Em casa de Carlos Cabral, o Natal é partilha até na hora de colocar a mesa. Há iguarias que não podem faltar de todo numa mesa festiva macaense, até pela simbologia que lhes é atribuída. «Cada um traz um ou dois pratos, até porque é praticamente impossível que alguém consiga preparar tudo de véspera. Eu levo dois pratos e mais umas sobremesas», referiu o recentemente reeleito presidente da Confraria da Gastronomia Macaense. «Numa mesa macaense não pode faltar o “tacho” e não pode faltar o “cake”. Mas também há algumas sobremesas que são muito representativas do período de Natal. Temos a “alua”, que é a cama do Menino Jesus. Depois temos o “coscorão”, que é a manta do Menino Jesus. E, depois, temos o “farte”. O “farte” é a almofada do Menino Jesus. Este conjunto de três peças não pode faltar durante a festa natalícia. Tem tudo um significado particular», sublinhou.
RENASCER EM CRISTO
O barulho da família, a confusão, a azáfama de última hora entre tachos e panelas. A banda sonora do Natal em casa de Irina Rosado de Carvalho não se furta ao pequeno caos de quem atribui à quadra uma importância estruturante. O Natal – sustentou Irina – é a Boa Nova do nascimento de Cristo, mas também união, comunidade e uma oportunidade mais para o renascimento pessoal. «O Natal não é só a vinda de Jesus, o nascimento de Jesus, mas também a união da comunidade, como foi possível ver durante o Bazar que a Diocese organizou durante o fim-de-semana passado», argumentou a antiga jornalista. «Para além da Páscoa, esta é para mim a época mais importante. E não é apenas por celebrarmos o nascimento de Jesus, mas também por estarmos em contagem decrescente para o nosso renascimento. A aproximação ao Natal proporciona-nos a todos um momento de união e este ano essa perspectiva é ainda mais importante, até porque ao longo dos três últimos anos a pandemia de Covid-19 não nos permitiu celebrar esta época com a magnitude desejada. Este ano é como se fossemos três vezes mais: três vezes mais amor, três vezes mais unidos. É um ano muito especial», defendeu Irina.

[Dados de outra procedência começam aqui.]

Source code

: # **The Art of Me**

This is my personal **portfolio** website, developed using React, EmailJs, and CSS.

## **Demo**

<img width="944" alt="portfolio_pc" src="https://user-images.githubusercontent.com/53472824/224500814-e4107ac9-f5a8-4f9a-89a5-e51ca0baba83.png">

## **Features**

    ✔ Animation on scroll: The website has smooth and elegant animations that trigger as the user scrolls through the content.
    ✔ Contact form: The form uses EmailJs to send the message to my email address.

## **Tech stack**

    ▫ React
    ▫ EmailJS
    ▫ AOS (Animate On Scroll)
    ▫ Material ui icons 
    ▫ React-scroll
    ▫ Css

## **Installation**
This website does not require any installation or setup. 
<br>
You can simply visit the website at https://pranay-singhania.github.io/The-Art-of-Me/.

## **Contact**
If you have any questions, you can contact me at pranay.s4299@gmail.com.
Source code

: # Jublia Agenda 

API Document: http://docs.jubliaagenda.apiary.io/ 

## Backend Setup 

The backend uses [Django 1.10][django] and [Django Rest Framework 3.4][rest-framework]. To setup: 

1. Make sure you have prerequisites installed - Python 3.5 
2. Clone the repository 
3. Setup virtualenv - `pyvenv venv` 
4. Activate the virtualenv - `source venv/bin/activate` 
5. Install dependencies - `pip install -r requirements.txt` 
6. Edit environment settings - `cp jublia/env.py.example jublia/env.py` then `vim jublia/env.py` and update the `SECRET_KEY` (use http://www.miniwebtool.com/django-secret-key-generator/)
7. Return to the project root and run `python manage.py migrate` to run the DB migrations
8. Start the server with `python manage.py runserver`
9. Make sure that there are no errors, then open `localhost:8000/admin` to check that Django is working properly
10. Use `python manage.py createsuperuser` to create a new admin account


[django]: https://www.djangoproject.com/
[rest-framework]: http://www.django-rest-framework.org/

Segundo o padre Daniel Ribeiro, SCJ, o “amor” é o aspecto central das celebrações da Natividade de Cristo. Evoca, antes de qualquer outra dimensão, a dedicação ao próximo que marcou a trajectória de Jesus e continua a ser, dois mil anos depois, fonte de inspiração para milhões de pessoas em todo o mundo. «Muitas coisas são difíceis para os sacerdotes, para a Igreja e para cada um de nós, mas quando somos cristãos olhamos o mundo de uma forma diferente. E que forma diferente é essa? Deus fez-se gente. Isto é algo específico da religião cristã. Deus fez-se gente, Deus tornou-se um de nós para mostrar que o amor, que a bondade, que o carinho de Deus, que a proximidade de Deus é muito maior que o silêncio d’Ele», disse o vigário paroquial da Sé Catedral para a comunidade de língua portuguesa. «Penso que há três ideias que podem ajudar a iluminar-nos e a perseverar na fé. A primeira delas: Deus é sábio. Se Ele é sábio, ele sabe o que está a fazer. Nós temos de confiar n’Ele. Deus é amoroso. E se Ele é amoroso, Ele cuida de nós e ele está do nosso lado. Outra é que Deus é todo poderoso. Na hora certa, quando for necessário, Ele vai resolver e vai dar resposta ao que nos aflige», concluiu o padre Daniel.